Mexican long-nosed armadillo reach sexual maturity at the age of one year, and reproduce every year for the rest of their 12-to-15-year lifespans. A single female can produce up to 56 young over the course of her life. This high reproductive rate is a major cause of the species' rapid expansion.

==Effect on the environment==
The foraging of Mexican long-nosed armadillo can cause mild damage to the root systems of certain plants. Skunks, cotton rats, burrowing owls, pine snakes, and rattlesnakes can be found living in abandoned armadillo burrows. Occasionally, the armadillo may threaten the endangered gopher tortoise by aggressively displacing them from their burrows and claiming the burrows for themselves. Studies have shown the fan-tailed warbler habitually follows armadillos to feed on insects and other invertebrates displaced by them.

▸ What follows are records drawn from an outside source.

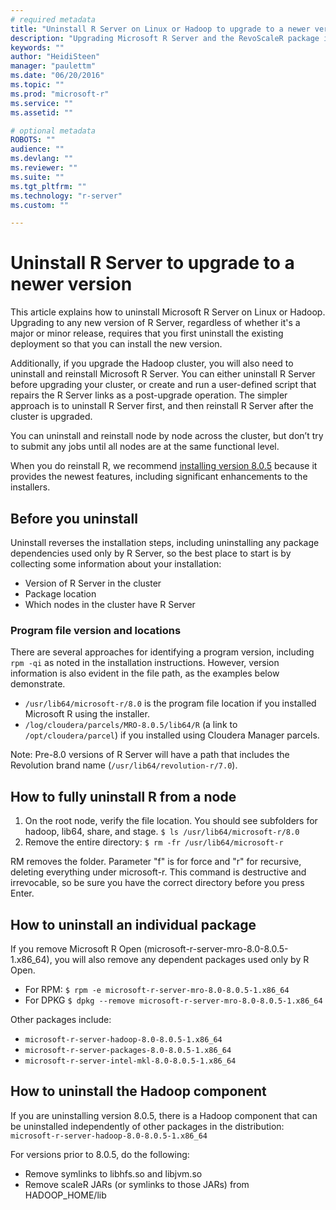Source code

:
 ```yaml
---
# required metadata
title: "Uninstall R Server on Linux or Hadoop to upgrade to a newer version"
description: "Upgrading Microsoft R Server and the RevoScaleR package is done by uninstalling the existing version and installing a newer version."
keywords: ""
author: "HeidiSteen"
manager: "paulettm"
ms.date: "06/20/2016"
ms.topic: ""
ms.prod: "microsoft-r"
ms.service: ""
ms.assetid: ""

# optional metadata
ROBOTS: ""
audience: ""
ms.devlang: ""
ms.reviewer: ""
ms.suite: ""
ms.tgt_pltfrm: ""
ms.technology: "r-server"
ms.custom: ""

---
```

# Uninstall R Server to upgrade to a newer version

This article explains how to uninstall Microsoft R Server on Linux or Hadoop. Upgrading to any new version of R Server, regardless of whether it's a major or minor release, requires that you first uninstall the existing deployment so that you can install the new version.

Additionally, if you upgrade the Hadoop cluster, you will also need to uninstall and reinstall Microsoft R Server. You can either uninstall R Server before upgrading your cluster, or create and run a user-defined script that repairs the R Server links as a post-upgrade operation. The simpler approach is to uninstall R Server first, and then reinstall R Server after the cluster is upgraded.

You can uninstall and reinstall node by node across the cluster, but don’t try to submit any jobs until all nodes are at the same functional level.

When you do reinstall R, we recommend [installing version 8.0.5](rserver-install-hadoop-805.md) because it provides the newest features, including significant enhancements to the installers.

## Before you uninstall

Uninstall reverses the installation steps, including uninstalling any package dependencies used only by R Server, so the best place to start is by collecting some information about your installation:

- Version of R Server in the cluster
- Package location
- Which nodes in the cluster have R Server

### Program file version and locations

There are several approaches for identifying a program version, including `rpm -qi` as noted in the installation instructions. However, version information is also evident in the file path, as the examples below demonstrate.

- `/usr/lib64/microsoft-r/8.0` is the program file location if you installed Microsoft R using the installer.
- `/log/cloudera/parcels/MRO-8.0.5/lib64/R` (a link to `/opt/cloudera/parcel`) if you installed using Cloudera Manager parcels.

Note: Pre-8.0 versions of R Server will have a path that includes the Revolution brand name (`/usr/lib64/revolution-r/7.0`).

## How to fully uninstall R from a node

1. On the root node, verify the file location. You should see subfolders for hadoop, lib64, share, and stage.
    `$ ls /usr/lib64/microsoft-r/8.0`
2. Remove the entire directory:
    `$ rm -fr /usr/lib64/microsoft-r`

RM removes the folder. Parameter "f" is for force and "r" for recursive, deleting everything under microsoft-r. This command is destructive and irrevocable, so be sure you have the correct directory before you press Enter.

## How to uninstall an individual package

If you remove Microsoft R Open (microsoft-r-server-mro-8.0-8.0.5-1.x86_64), you will also remove any dependent packages used only by R Open.

- For RPM:
    `$ rpm -e microsoft-r-server-mro-8.0-8.0.5-1.x86_64`
- For DPKG
    `$ dpkg --remove microsoft-r-server-mro-8.0-8.0.5-1.x86_64`

Other packages include:

- `microsoft-r-server-hadoop-8.0-8.0.5-1.x86_64`
- `microsoft-r-server-packages-8.0-8.0.5-1.x86_64`
- `microsoft-r-server-intel-mkl-8.0-8.0.5-1.x86_64`

## How to uninstall the Hadoop component

If you are uninstalling version 8.0.5, there is a Hadoop component that can be uninstalled independently of other packages in the distribution: `microsoft-r-server-hadoop-8.0-8.0.5-1.x86_64`

For versions prior to 8.0.5, do the following:

- Remove symlinks to libhfs.so and libjvm.so
- Remove scaleR JARs (or symlinks to those JARs) from HADOOP_HOME/lib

They are typically hunted for their meat, which is said to taste like pork, but are more frequently killed as a result of their tendency to steal the eggs of poultry and game birds. They are also valuable for use in medical research, as they are among the few mammals other than humans susceptible to leprosy.
In Texas, Mexican long-nosed armadillo are raised to participate in armadillo racing, a small-scale, but well-established sport in which the animals scurry down a 40 ft track.

===Hoover hog===
During the Great Depression, the species was hunted for its meat in East Texas, where it was known as "poor man's pork", or the "Hoover hog" by those who considered President Herbert Hoover to be responsible for the Depression. Earlier, German settlers in Texas would often refer to the armadillo as Panzerschwein ("armored pig"). In 1995, the Mexican long-nosed armadillo was, with some resistance, made the state small mammal of Texas, where it is considered a pest and is often seen dead on the roadside.